In today’s lending market, competition has made refinancing much easier than it was decades ago.  There are many benefits to consider refinancing.  When financial circumstances have changed, you’ve started a new job or have had a job promotion, you are dissatisfied with your existing lender, or maybe your current home loan no longer suits your needs.

When Should You Switch?

Refinancing might have many advantages but it has its risks too.  Consider the pros and cons and assess if you are likely to benefit from refinancing.

Review factors such as the level of service provided by your current lender, reduced or added features compared to your mortgage, interest rate and bank fees, changed current and future financial circumstances.

Refinancing involves certain costs and takes time.  Be clear about why you want to refinance.  Decide the type of loan you want, list the required features and do your sums to make sure you will be better off in the long run.

Which Loan Should You Switch To?

Before you decide on which loan you should switch to, speak to an Absolute Finance Solutions mortgage broker who will be able to assist you in analyzing your needs and offer you with a suitable loan solution. Consider your different options and choose the best loan that suits your needs.

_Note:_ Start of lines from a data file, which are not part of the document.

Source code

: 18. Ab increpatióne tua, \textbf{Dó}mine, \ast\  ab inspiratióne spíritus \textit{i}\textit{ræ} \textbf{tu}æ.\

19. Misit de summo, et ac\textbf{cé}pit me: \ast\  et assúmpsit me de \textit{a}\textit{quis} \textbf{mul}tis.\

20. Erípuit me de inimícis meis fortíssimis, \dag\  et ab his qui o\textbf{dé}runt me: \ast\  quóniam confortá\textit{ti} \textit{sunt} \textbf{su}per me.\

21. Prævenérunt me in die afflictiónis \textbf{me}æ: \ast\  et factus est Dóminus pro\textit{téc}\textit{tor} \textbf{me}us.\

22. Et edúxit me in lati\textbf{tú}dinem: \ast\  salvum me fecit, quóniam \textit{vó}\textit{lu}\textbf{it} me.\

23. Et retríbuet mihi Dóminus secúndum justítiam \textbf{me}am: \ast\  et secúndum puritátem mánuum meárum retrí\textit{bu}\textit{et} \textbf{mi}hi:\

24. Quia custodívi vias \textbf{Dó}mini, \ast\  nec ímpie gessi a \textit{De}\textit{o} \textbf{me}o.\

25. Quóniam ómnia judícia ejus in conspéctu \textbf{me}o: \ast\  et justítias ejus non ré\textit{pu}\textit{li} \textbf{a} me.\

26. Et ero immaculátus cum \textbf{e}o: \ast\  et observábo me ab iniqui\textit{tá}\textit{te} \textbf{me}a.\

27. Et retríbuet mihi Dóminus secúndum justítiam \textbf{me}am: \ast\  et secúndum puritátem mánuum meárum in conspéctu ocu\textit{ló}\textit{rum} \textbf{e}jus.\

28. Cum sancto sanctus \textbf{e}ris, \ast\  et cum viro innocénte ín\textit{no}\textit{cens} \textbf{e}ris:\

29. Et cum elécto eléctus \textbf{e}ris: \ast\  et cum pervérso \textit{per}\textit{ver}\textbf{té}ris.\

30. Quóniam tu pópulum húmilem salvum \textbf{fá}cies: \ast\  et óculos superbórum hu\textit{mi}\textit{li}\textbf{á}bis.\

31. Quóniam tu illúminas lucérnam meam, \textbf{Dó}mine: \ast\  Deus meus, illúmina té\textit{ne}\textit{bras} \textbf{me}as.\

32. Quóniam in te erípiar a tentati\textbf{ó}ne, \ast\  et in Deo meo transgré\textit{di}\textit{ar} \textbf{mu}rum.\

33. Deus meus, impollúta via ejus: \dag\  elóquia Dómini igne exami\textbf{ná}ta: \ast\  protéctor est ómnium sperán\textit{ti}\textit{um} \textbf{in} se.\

If you are looking at a variable rate loan, you might be able to enjoy the flexibility and features that it provides. However, interest rates will vary according to the Reserve Bank of Australia and repayments might increase or decrease in the future. An increase in interest rates might affect family budgets and lead to changes in your overall financial circumstances.

Alternatively, refinancing to a fixed loan can offer protection against rising interest rates. This might be beneficial to borrowers who don’t have the cash flow to cover unexpected increase in loan repayments. A Fix interest rate will also provide borrowers the ability to budget their finances over the long-term.

Another option available to you is to refinance to a split loan. By splitting your loans, you can fix part of your loan and leave the rest on a variable rate. In general, split loans offer the flexibility and features of variable rate loans whilst offering the certainty of a fixed loan.


A divorce is not only emotionally draining, you have to deal with the disintegration of your family and think about money at the same time when your stress levels are going through the stratosphere. If you borrow jointly with a spouse, the credit contracts are created jointly and severally; that is to say that the lender can hold you 100 per cent responsible for the entire debt.

Things to consider if you are refinancing as part of a divorce:

  1. Will you be able to service the debt on one income?
  2. Can you refinance the loan to a 30 year loan to reduce the repayments?
  3. Will there be any fees for discharging your existing loan?
  4. Are you better off selling the property and splitting the proceeds?
  5. Is there a time frame you need to meet with regard to splitting up your assets?
  6. Who will be responsible for ensuring the repayment requirements continue to be met while the divorce is being finalised?